OOmouse wrote:
I am the designer of the OpenOfficeMouse and a long-time user of
OpenOffice.org, particularly Writer and Impress. It is my belief that
application interface efficiency can be pursued in other ways than new
variations on hotkeys, pull-down menus, and icon toolbars. We are
planning to release the source code for the mouse software we have
written and would like to do so as an OpenOffice.org project rather than
as an independent OSS project as a means of contributing to the
community. This is a request for review of the proposal to establish
the setup and customization software for the OpenOfficeMouse as an
OpenOffice.org open source development project.
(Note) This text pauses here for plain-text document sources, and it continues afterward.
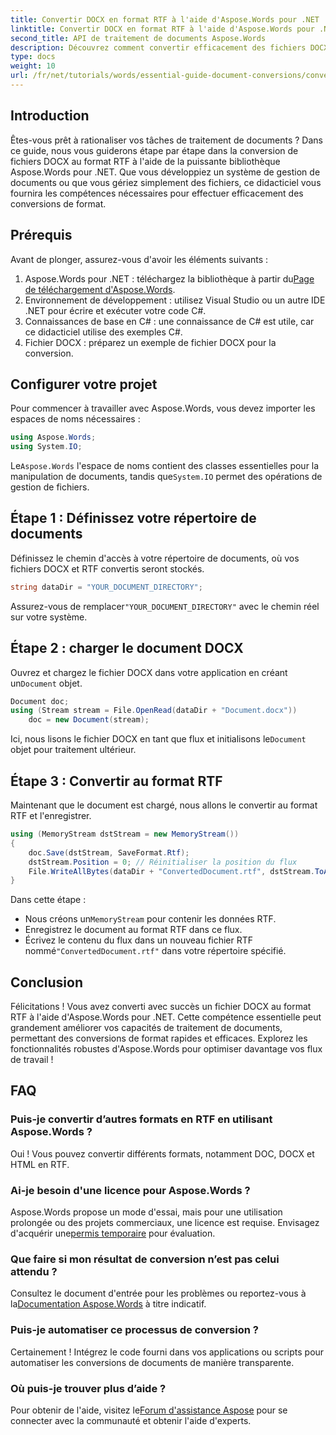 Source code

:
 ```yaml
---
title: Convertir DOCX en format RTF à l'aide d'Aspose.Words pour .NET
linktitle: Convertir DOCX en format RTF à l'aide d'Aspose.Words pour .NET
second_title: API de traitement de documents Aspose.Words
description: Découvrez comment convertir efficacement des fichiers DOCX au format RTF à l'aide de la bibliothèque Aspose.Words pour .NET. Ce guide étape par étape couvre le chargement de documents et l'enregistrement des conversions.
type: docs
weight: 10
url: /fr/net/tutorials/words/essential-guide-document-conversions/convert-docx-to-rtf/
---
```

## Introduction

Êtes-vous prêt à rationaliser vos tâches de traitement de documents ? Dans ce guide, nous vous guiderons étape par étape dans la conversion de fichiers DOCX au format RTF à l'aide de la puissante bibliothèque Aspose.Words pour .NET. Que vous développiez un système de gestion de documents ou que vous gériez simplement des fichiers, ce didacticiel vous fournira les compétences nécessaires pour effectuer efficacement des conversions de format.

## Prérequis

Avant de plonger, assurez-vous d'avoir les éléments suivants :

1.  Aspose.Words pour .NET : téléchargez la bibliothèque à partir du[Page de téléchargement d'Aspose.Words](https://releases.aspose.com/words/net/).
2. Environnement de développement : utilisez Visual Studio ou un autre IDE .NET pour écrire et exécuter votre code C#.
3. Connaissances de base en C# : une connaissance de C# est utile, car ce didacticiel utilise des exemples C#.
4. Fichier DOCX : préparez un exemple de fichier DOCX pour la conversion. 

## Configurer votre projet

Pour commencer à travailler avec Aspose.Words, vous devez importer les espaces de noms nécessaires :

```csharp
using Aspose.Words;
using System.IO;
```

 Le`Aspose.Words` l'espace de noms contient des classes essentielles pour la manipulation de documents, tandis que`System.IO` permet des opérations de gestion de fichiers.

## Étape 1 : Définissez votre répertoire de documents

Définissez le chemin d'accès à votre répertoire de documents, où vos fichiers DOCX et RTF convertis seront stockés. 

```csharp
string dataDir = "YOUR_DOCUMENT_DIRECTORY";
```

 Assurez-vous de remplacer`"YOUR_DOCUMENT_DIRECTORY"` avec le chemin réel sur votre système.

## Étape 2 : charger le document DOCX

 Ouvrez et chargez le fichier DOCX dans votre application en créant un`Document` objet.

```csharp
Document doc;
using (Stream stream = File.OpenRead(dataDir + "Document.docx"))
    doc = new Document(stream);
```

 Ici, nous lisons le fichier DOCX en tant que flux et initialisons le`Document` objet pour traitement ultérieur.

## Étape 3 : Convertir au format RTF

Maintenant que le document est chargé, nous allons le convertir au format RTF et l'enregistrer.

```csharp
using (MemoryStream dstStream = new MemoryStream())
{
    doc.Save(dstStream, SaveFormat.Rtf);
    dstStream.Position = 0; // Réinitialiser la position du flux
    File.WriteAllBytes(dataDir + "ConvertedDocument.rtf", dstStream.ToArray());
}
```

Dans cette étape :
-  Nous créons un`MemoryStream` pour contenir les données RTF.
- Enregistrez le document au format RTF dans ce flux.
-  Écrivez le contenu du flux dans un nouveau fichier RTF nommé`"ConvertedDocument.rtf"` dans votre répertoire spécifié.

## Conclusion

Félicitations ! Vous avez converti avec succès un fichier DOCX au format RTF à l'aide d'Aspose.Words pour .NET. Cette compétence essentielle peut grandement améliorer vos capacités de traitement de documents, permettant des conversions de format rapides et efficaces. Explorez les fonctionnalités robustes d'Aspose.Words pour optimiser davantage vos flux de travail !

## FAQ

### Puis-je convertir d’autres formats en RTF en utilisant Aspose.Words ?
Oui ! Vous pouvez convertir différents formats, notamment DOC, DOCX et HTML en RTF.

### Ai-je besoin d'une licence pour Aspose.Words ?
 Aspose.Words propose un mode d'essai, mais pour une utilisation prolongée ou des projets commerciaux, une licence est requise. Envisagez d'acquérir une[permis temporaire](https://purchase.conholdate.com/temporary-license/) pour évaluation.

### Que faire si mon résultat de conversion n’est pas celui attendu ?
 Consultez le document d'entrée pour les problèmes ou reportez-vous à la[Documentation Aspose.Words](https://reference.aspose.com/words/net/) à titre indicatif.

### Puis-je automatiser ce processus de conversion ?
Certainement ! Intégrez le code fourni dans vos applications ou scripts pour automatiser les conversions de documents de manière transparente.

### Où puis-je trouver plus d’aide ?
Pour obtenir de l'aide, visitez le[Forum d'assistance Aspose](https://forum.aspose.com/c/words/8) pour se connecter avec la communauté et obtenir l'aide d'experts.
The OpenOfficeMouse mouse is designed specifically for use with
OpenOffice and incorporates OOo 3.1 usage data for its default button
assignments. The software presently allows complete customization of
the mouse's 18 buttons, scroll wheel, and analog joystick. Additional
functionality includes double-click assignments for all 18 buttons as
well as the ability to use the joystick as a keyboard with 4, 8, or 16
assignable key commands. Version 1.0 of the software is already
functional for Windows operating systems and the code will be released
under the Gnu Lesser General Public License (LGPLv3). The mouse
possesses 512k flash memory, supports 64 on-mouse application profiles,
and 1024-character macros. The software is written in C++ using Qt
library and uses .svg format for all graphics. The most pressing need
is for a library for sending and receiving commands according to the HID
standard in order to provide full Linux and OS/X support.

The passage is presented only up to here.